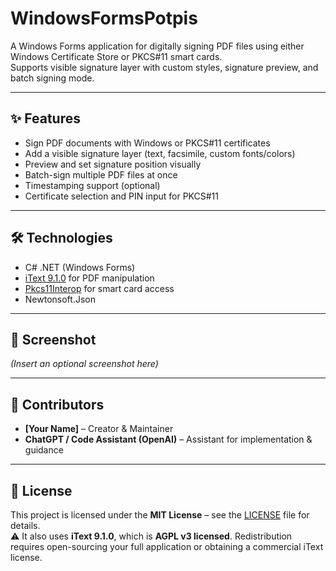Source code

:# WindowsFormsPotpis

A Windows Forms application for digitally signing PDF files using either Windows Certificate Store or PKCS#11 smart cards.  
Supports visible signature layer with custom styles, signature preview, and batch signing mode.

---

## ✨ Features

- Sign PDF documents with Windows or PKCS#11 certificates
- Add a visible signature layer (text, facsimile, custom fonts/colors)
- Preview and set signature position visually
- Batch-sign multiple PDF files at once
- Timestamping support (optional)
- Certificate selection and PIN input for PKCS#11

---

## 🛠️ Technologies

- C# .NET (Windows Forms)
- [iText 9.1.0](https://itextpdf.com) for PDF manipulation
- [Pkcs11Interop](https://github.com/Pkcs11Interop/Pkcs11Interop) for smart card access
- Newtonsoft.Json

---

## 📸 Screenshot

*(Insert an optional screenshot here)*

---

## 🤝 Contributors

- **[Your Name]** – Creator & Maintainer  
- **ChatGPT / Code Assistant (OpenAI)** – Assistant for implementation & guidance  

---

## 📄 License

This project is licensed under the **MIT License** – see the [LICENSE](./LICENSE) file for details.  
⚠️ It also uses **iText 9.1.0**, which is **AGPL v3 licensed**. Redistribution requires open-sourcing your full application or obtaining a commercial iText license.


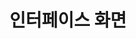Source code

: ---
title: "인터페이스 화면"
linkTitle: "인터페이스 화면"
description: "인터페이스 화면"
url: /common-component/elementary-technology/interface/
menu:
  depth:
    weight: 7
    parent: "elementary-technology"
    identifier: "interface"
---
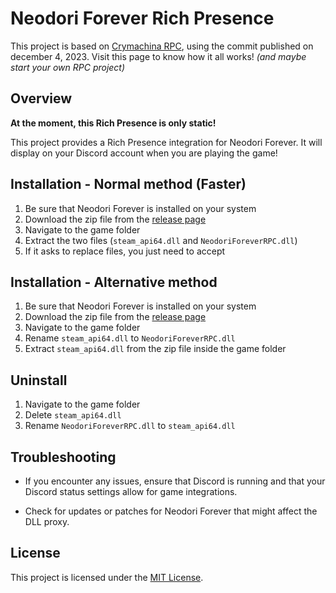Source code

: # Neodori Forever Rich Presence

This project is based on [Crymachina RPC](https://github.com/Crymachina-modding/crymachina_rpc), using the commit published on december 4, 2023.
Visit this page to know how it all works! *(and maybe start your own RPC project)*

## Overview

**At the moment, this Rich Presence is only static!**

This project provides a Rich Presence integration for Neodori Forever. It will display on your Discord account when you are playing the game!


## Installation - Normal method (Faster)

1. Be sure that Neodori Forever is installed on your system
2. Download the zip file from the [release page](https://github.com/LoulouNoLegend/NeodoriForever_RPC/releases)
3. Navigate to the game folder
4. Extract the two files (`steam_api64.dll` and `NeodoriForeverRPC.dll`)
5. If it asks to replace files, you just need to accept

## Installation - Alternative method

1. Be sure that Neodori Forever is installed on your system
2. Download the zip file from the [release page](https://github.com/LoulouNoLegend/NeodoriForever_RPC/releases)
3. Navigate to the game folder
6. Rename `steam_api64.dll` to `NeodoriForeverRPC.dll`
7. Extract `steam_api64.dll` from the zip file inside the game folder

## Uninstall

1. Navigate to the game folder
2. Delete `steam_api64.dll`
3. Rename `NeodoriForeverRPC.dll` to `steam_api64.dll`

## Troubleshooting

- If you encounter any issues, ensure that Discord is running and that your Discord status settings allow for game integrations.

- Check for updates or patches for Neodori Forever that might affect the DLL proxy.

## License

This project is licensed under the [MIT License](LICENSE).

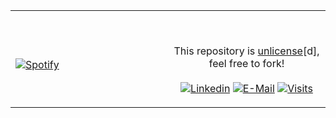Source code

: <table width="100%"> 
  <tr>
  <td width="50%">

&nbsp; <br> [![Spotify](https://fransiscusrolandamalau.vercel.app/api/spotify?background_color=0d1117&border_color=ffffff)](https://open.spotify.com/user/ahm2e8b29vvkmhc6d6pn3r91o)

  </td>
  <td width="50%">

&nbsp;<p align="center">This repository is [unlicense](https://choosealicense.com/licenses/unlicense/)[d], feel free to fork!<br><br>
[![Linkedin](https://img.shields.io/badge/linked-in-369?style=flat-square&logo=linkedin&logoColor=white&color=blue)](https://www.linkedin.com/in/fransiscus-rolanda-malau/?lipi=urn%3Ali%3Apage%3Ad_flagship3_feed%3Bryz6xi3qSKSTRWl1p7UwPQ%3D%3D)
[![E-Mail](https://img.shields.io/badge/email-reveal-2a8?style=flat-square&logo=gmail&logoColor=white)](mailto:fransiscusrmalau@gmail.com)
[![Visits](https://komarev.com/ghpvc/?username=fransiscusrolandamalau&logo=GitHub&label=github%20visits&color=336699&logoColor=white&style=flat-square)](https://github.com/fransiscusrolandamalau)

  </p>
  </td>
</table>
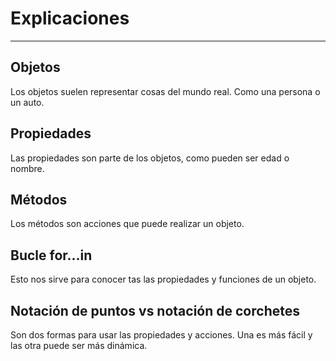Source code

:# Explicaciones

---

## Objetos

Los objetos suelen representar cosas del mundo real. Como una persona o un auto. 

## Propiedades

Las propiedades son parte de los objetos, como pueden ser edad o nombre.

## Métodos

Los métodos son acciones que puede realizar un objeto.

## Bucle for…in

Esto nos sirve para conocer tas las propiedades  y funciones de un objeto.

## Notación de puntos vs notación de corchetes

Son dos formas para usar las propiedades y acciones. Una es más fácil y las otra puede ser más dinámica.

◇ ◇ ◇ ◇ ◇

> [Instructions for the task]
Which lines in the material above include the string "badge"? Pull them out.

> [Output below]
[![Linkedin](https://img.shields.io/badge/linked-in-369?style=flat-square&logo=linkedin&logoColor=white&color=blue)](https://www.linkedin.com/in/fransiscus-rolanda-malau/?lipi=urn%3Ali%3Apage%3Ad_flagship3_feed%3Bryz6xi3qSKSTRWl1p7UwPQ%3D%3D)
[![E-Mail](https://img.shields.io/badge/email-reveal-2a8?style=flat-square&logo=gmail&logoColor=white)](mailto:fransiscusrmalau@gmail.com)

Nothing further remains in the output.